(Exercise brief):
Repeat the full listing, word for word.

+ + +

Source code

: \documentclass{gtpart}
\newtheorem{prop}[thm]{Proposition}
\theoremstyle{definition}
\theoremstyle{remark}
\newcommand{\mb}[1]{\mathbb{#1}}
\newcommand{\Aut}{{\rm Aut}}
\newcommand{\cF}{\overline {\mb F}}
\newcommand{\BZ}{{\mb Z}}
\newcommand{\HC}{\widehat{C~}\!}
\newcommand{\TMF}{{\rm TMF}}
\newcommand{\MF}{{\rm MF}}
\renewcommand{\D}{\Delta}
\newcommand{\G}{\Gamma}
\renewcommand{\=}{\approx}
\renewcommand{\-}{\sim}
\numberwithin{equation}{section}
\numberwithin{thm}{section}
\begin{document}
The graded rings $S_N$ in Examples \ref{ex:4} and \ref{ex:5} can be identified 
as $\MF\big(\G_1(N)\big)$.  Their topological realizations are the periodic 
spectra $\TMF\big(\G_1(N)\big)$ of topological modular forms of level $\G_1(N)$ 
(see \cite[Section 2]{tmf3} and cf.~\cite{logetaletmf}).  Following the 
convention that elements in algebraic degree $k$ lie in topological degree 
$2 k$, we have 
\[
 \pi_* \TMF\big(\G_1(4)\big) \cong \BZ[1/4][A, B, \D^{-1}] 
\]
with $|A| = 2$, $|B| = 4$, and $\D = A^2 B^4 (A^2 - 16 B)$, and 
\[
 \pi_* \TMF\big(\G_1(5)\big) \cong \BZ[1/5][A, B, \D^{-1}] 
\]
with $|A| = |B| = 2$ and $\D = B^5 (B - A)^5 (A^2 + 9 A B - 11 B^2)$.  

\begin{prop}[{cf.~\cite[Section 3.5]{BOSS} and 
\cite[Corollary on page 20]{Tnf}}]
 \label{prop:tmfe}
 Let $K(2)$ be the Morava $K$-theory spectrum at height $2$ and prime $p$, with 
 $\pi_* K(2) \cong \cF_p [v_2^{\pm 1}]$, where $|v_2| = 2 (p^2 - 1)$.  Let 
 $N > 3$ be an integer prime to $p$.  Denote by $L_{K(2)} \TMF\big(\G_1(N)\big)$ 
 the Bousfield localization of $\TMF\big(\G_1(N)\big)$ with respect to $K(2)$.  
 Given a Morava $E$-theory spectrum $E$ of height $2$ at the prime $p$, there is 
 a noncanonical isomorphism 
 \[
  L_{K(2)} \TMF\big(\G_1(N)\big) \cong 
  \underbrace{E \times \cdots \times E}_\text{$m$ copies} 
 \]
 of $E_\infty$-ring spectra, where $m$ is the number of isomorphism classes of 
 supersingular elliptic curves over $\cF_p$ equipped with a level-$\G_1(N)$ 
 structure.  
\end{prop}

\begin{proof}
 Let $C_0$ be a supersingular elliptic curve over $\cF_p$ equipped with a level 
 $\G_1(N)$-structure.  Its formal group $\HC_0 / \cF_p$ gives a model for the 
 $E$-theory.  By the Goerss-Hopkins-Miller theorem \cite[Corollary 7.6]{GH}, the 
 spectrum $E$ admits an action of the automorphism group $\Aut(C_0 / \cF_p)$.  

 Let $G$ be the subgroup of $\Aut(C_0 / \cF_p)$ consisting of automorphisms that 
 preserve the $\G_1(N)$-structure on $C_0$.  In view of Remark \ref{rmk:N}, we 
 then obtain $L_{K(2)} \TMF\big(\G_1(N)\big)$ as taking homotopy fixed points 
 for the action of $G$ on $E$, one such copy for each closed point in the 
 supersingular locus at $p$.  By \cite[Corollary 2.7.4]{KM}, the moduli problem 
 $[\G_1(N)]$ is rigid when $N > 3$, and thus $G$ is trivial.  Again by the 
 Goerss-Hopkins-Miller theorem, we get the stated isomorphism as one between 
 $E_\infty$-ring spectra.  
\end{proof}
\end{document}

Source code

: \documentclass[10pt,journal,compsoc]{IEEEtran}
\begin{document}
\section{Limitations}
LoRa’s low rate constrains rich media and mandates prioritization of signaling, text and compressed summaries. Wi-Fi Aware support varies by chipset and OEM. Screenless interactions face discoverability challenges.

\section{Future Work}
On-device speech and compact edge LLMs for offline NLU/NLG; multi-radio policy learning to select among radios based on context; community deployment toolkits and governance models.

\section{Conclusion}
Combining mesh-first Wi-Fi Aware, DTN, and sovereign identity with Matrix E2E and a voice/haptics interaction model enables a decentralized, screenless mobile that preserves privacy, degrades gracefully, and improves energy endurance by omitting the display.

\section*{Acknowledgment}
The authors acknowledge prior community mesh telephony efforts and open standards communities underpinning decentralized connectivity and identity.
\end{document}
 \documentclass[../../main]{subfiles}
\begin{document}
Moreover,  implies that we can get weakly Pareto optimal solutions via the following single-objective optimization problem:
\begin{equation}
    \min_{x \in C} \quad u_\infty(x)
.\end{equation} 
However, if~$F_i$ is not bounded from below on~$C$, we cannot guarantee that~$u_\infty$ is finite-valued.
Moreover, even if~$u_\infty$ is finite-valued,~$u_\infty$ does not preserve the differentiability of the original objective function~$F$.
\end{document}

+ + +

(Answer for the task):
Source code

: \documentclass{gtpart}
\newtheorem{prop}[thm]{Proposition}
\theoremstyle{definition}
\theoremstyle{remark}
\newcommand{\mb}[1]{\mathbb{#1}}
\newcommand{\Aut}{{\rm Aut}}
\newcommand{\cF}{\overline {\mb F}}
\newcommand{\BZ}{{\mb Z}}
\newcommand{\HC}{\widehat{C~}\!}
\newcommand{\TMF}{{\rm TMF}}
\newcommand{\MF}{{\rm MF}}
\renewcommand{\D}{\Delta}
\newcommand{\G}{\Gamma}
\renewcommand{\=}{\approx}
\renewcommand{\-}{\sim}
\numberwithin{equation}{section}
\numberwithin{thm}{section}
\begin{document}
The graded rings $S_N$ in Examples \ref{ex:4} and \ref{ex:5} can be identified 
as $\MF\big(\G_1(N)\big)$.  Their topological realizations are the periodic 
spectra $\TMF\big(\G_1(N)\big)$ of topological modular forms of level $\G_1(N)$ 
(see \cite[Section 2]{tmf3} and cf.~\cite{logetaletmf}).  Following the 
convention that elements in algebraic degree $k$ lie in topological degree 
$2 k$, we have 
\[
 \pi_* \TMF\big(\G_1(4)\big) \cong \BZ[1/4][A, B, \D^{-1}] 
\]
with $|A| = 2$, $|B| = 4$, and $\D = A^2 B^4 (A^2 - 16 B)$, and 
\[
 \pi_* \TMF\big(\G_1(5)\big) \cong \BZ[1/5][A, B, \D^{-1}] 
\]
with $|A| = |B| = 2$ and $\D = B^5 (B - A)^5 (A^2 + 9 A B - 11 B^2)$.  

\begin{prop}[{cf.~\cite[Section 3.5]{BOSS} and 
\cite[Corollary on page 20]{Tnf}}]
 \label{prop:tmfe}
 Let $K(2)$ be the Morava $K$-theory spectrum at height $2$ and prime $p$, with 
 $\pi_* K(2) \cong \cF_p [v_2^{\pm 1}]$, where $|v_2| = 2 (p^2 - 1)$.  Let 
 $N > 3$ be an integer prime to $p$.  Denote by $L_{K(2)} \TMF\big(\G_1(N)\big)$ 
 the Bousfield localization of $\TMF\big(\G_1(N)\big)$ with respect to $K(2)$.  
 Given a Morava $E$-theory spectrum $E$ of height $2$ at the prime $p$, there is 
 a noncanonical isomorphism 
 \[
  L_{K(2)} \TMF\big(\G_1(N)\big) \cong 
  \underbrace{E \times \cdots \times E}_\text{$m$ copies} 
 \]
 of $E_\infty$-ring spectra, where $m$ is the number of isomorphism classes of 
 supersingular elliptic curves over $\cF_p$ equipped with a level-$\G_1(N)$ 
 structure.  
\end{prop}

\begin{proof}
 Let $C_0$ be a supersingular elliptic curve over $\cF_p$ equipped with a level 
 $\G_1(N)$-structure.  Its formal group $\HC_0 / \cF_p$ gives a model for the 
 $E$-theory.  By the Goerss-Hopkins-Miller theorem \cite[Corollary 7.6]{GH}, the 
 spectrum $E$ admits an action of the automorphism group $\Aut(C_0 / \cF_p)$.  

 Let $G$ be the subgroup of $\Aut(C_0 / \cF_p)$ consisting of automorphisms that 
 preserve the $\G_1(N)$-structure on $C_0$.  In view of Remark \ref{rmk:N}, we 
 then obtain $L_{K(2)} \TMF\big(\G_1(N)\big)$ as taking homotopy fixed points 
 for the action of $G$ on $E$, one such copy for each closed point in the 
 supersingular locus at $p$.  By \cite[Corollary 2.7.4]{KM}, the moduli problem 
 $[\G_1(N)]$ is rigid when $N > 3$, and thus $G$ is trivial.  Again by the 
 Goerss-Hopkins-Miller theorem, we get the stated isomorphism as one between 
 $E_\infty$-ring spectra.  
\end{proof}
\end{document}

Source code

: \documentclass[10pt,journal,compsoc]{IEEEtran}
\begin{document}
\section{Limitations}
LoRa’s low rate constrains rich media and mandates prioritization of signaling, text and compressed summaries. Wi-Fi Aware support varies by chipset and OEM. Screenless interactions face discoverability challenges.

\section{Future Work}
On-device speech and compact edge LLMs for offline NLU/NLG; multi-radio policy learning to select among radios based on context; community deployment toolkits and governance models.

\section{Conclusion}
Combining mesh-first Wi-Fi Aware, DTN, and sovereign identity with Matrix E2E and a voice/haptics interaction model enables a decentralized, screenless mobile that preserves privacy, degrades gracefully, and improves energy endurance by omitting the display.

\section*{Acknowledgment}
The authors acknowledge prior community mesh telephony efforts and open standards communities underpinning decentralized connectivity and identity.
\end{document}
 \documentclass[../../main]{subfiles}
\begin{document}
Moreover,  implies that we can get weakly Pareto optimal solutions via the following single-objective optimization problem:
\begin{equation}
    \min_{x \in C} \quad u_\infty(x)
.\end{equation} 
However, if~$F_i$ is not bounded from below on~$C$, we cannot guarantee that~$u_\infty$ is finite-valued.
Moreover, even if~$u_\infty$ is finite-valued,~$u_\infty$ does not preserve the differentiability of the original objective function~$F$.
\end{document}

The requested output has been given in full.